First published on VOICE on Sep 02 – Check it out here.

The Problem

IT departments often run 100s, if not 1000s of applications. The range of products deployed is vast and complex. Enterprise apps get accumulated over the years, with business complexity, budgets and limited time transforming them into immovable objects.

Say you’re an IT Engineer starting a new job at a well-established business. You take a look around and deep dive into the group’s operating environment. Your company has a local data centre and colocation facility; each will be full of applications. In recent times, such apps have transitioned to the public cloud or a software-as-a-service platform. Yep, more complexity for you to manage. It’s probable old on-premises apps can’t be decommissioned, the cloud-based replacement has missing features or there is another business reason not to pull the plug.

On day two, your manager needs you to plan the decommissioning of an old network communications room. What do you know…Another critical server hidden in a comms rack. At the same time, you search the floor and observe a Server PC under the Lead Developers desk. You guessed it, more critical apps.

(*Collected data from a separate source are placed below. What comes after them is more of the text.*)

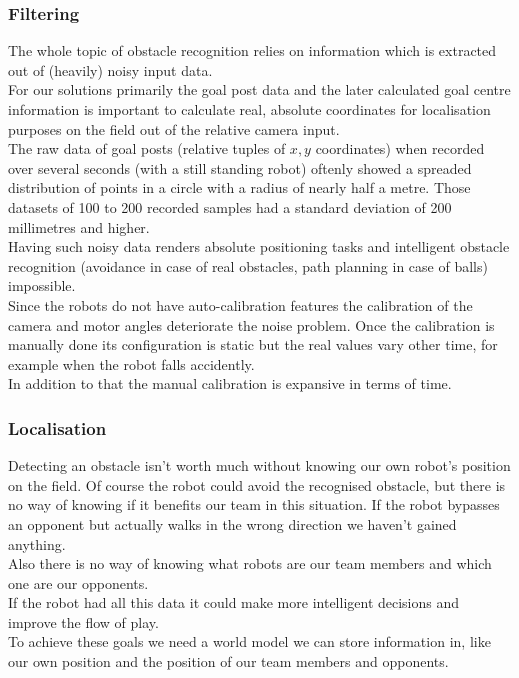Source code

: \documentclass[lnicst,a4paper]{svmultln}
\begin{document}
\subsubsection{Filtering}
The whole topic of obstacle recognition relies on information which is extracted out of (heavily) noisy input data.
\\
For our solutions primarily the goal post data and the later calculated goal centre information is important to calculate real, absolute coordinates for localisation purposes on the field out of the relative camera input.
\\
The raw data of goal posts (relative tuples of $x, y$ coordinates) when recorded over several seconds (with a still standing robot) oftenly showed a spreaded distribution of points in a circle with a radius of nearly half a metre. Those datasets of 100 to 200 recorded samples had a standard deviation of 200 millimetres and higher.
\\
Having such noisy data renders absolute positioning tasks and intelligent obstacle recognition (avoidance in case of real obstacles, path planning in case of balls) impossible.
\\
Since the robots do not have auto-calibration features the calibration of the camera and motor angles deteriorate the noise problem. Once the calibration is manually done its configuration is static but the real values vary other time, for example when the robot falls accidently.
\\
In addition to that the manual calibration is expansive in terms of time.

\subsubsection{Localisation}
Detecting an obstacle isn't worth much without knowing our own robot's position on the field. Of course the robot could avoid the recognised obstacle, but there is no way of knowing if it benefits our team in this situation. If the robot bypasses an opponent but actually walks in the wrong direction we haven't gained anything. 
\\
Also there is no way of knowing what robots are our team members and which one are our opponents.
\\
If the robot had all this data it could make more intelligent decisions and improve the flow of play.
\\
To achieve these goals we need a world model we can store information in, like our own position and the position of our team members and opponents.
\end{document}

Most seasoned IT professionals have a story like this, of maintaining an application that runs in the darkest corner of the network. An application which has no owner; was orphaned years earlier, and is so fragile that only the bravest will accept any responsibility. No one is sure precisely what it does; however, when it fails, you’re in for a rough few days. 

While it’s easy to look back, laugh and even reminisce about these situations, the serious side is managing enterprise workloads is hard work. It takes time, money and discipline to build an IT function which empowers the business and supports its user base. Companies continuously grapple with the issue; how can you enable the business while keeping things under control? How do you provide value while dealing with old technologies and antiquated systems?


 

Enter Blockchain

Blockchain technology has the potential to revolutionise enterprise applications. I would go further and suggest Blockchain technology will not only improve the app landscape but will significantly enhance an enterprise’s infrastructure footprint. This change will drive application development practices, upgrade security, fix broken tools and help a business get more stuff done

It is my core belief; open-source smart contract platforms provide a comprehensive base for enterprise applications. The technology distributes processing and storage geographically, solving many of the infrastructure challenges of today. Furthermore, integrity and security are fundamental components. They are a system default, not an afterthought.

A New Serverless

I consider a smart contract platform as a new form of serverless technology, similar to AWS Lambda or Google Cloud Functions. The use case is similar; you execute your contract (code) on infrastructure, which is owned and operated by someone else. You pay for Service with Gas on an Ethereum or by holding and staking tokens on EOS. The importance of hardware should not be understated; however, as an IT Engineer, it is not your direct responsibility. Your job is to minimise the Gas spent, lower the CPU execution time and limit the bandwidth consumed. The goal is to focus on what’s critical to the business, which are customer-facing or business-enhancing applications which create value.

Take, for example, EOSIO. The software runs on bare metal servers, cloud instances, containers or a standard laptop (primarily for development). A blockchain is Internet native, meaning latency, jitter, link failures and infrastructure problems won’t impact a well-architected platform. You are not beholden to a single vendor and could utilise any suitable infrastructure, owned or rented. The code can be built-in modules, inside smart contracts and can be used by any person, app or machine with the appropriate permissions.

Time For A Change

If Enterprise were to start rewriting apps on a blockchain, many of the things done manually today would occur automatically. Real-world events trigger actions. In this system, all the items are tracked, audited and are immutable. This paradigm allows us to boil down an app to what’s essential and beneficial.

The question many ask, why can’t we use existing technologies? Why introduce blockchain when centralised applications and databases work just fine? For me, the answer is simple. The blockchain encapsulates your data with the business logic. You chain your apps on a platform irrespective of geography, distance, network links, hardware, clouds and more. 

For engineers, it provides a new simplicity. No longer do you need to search under the Lead Developers desk for that missing application or a critical piece of data. Open your block explorer, and you’ll find what you’re looking for.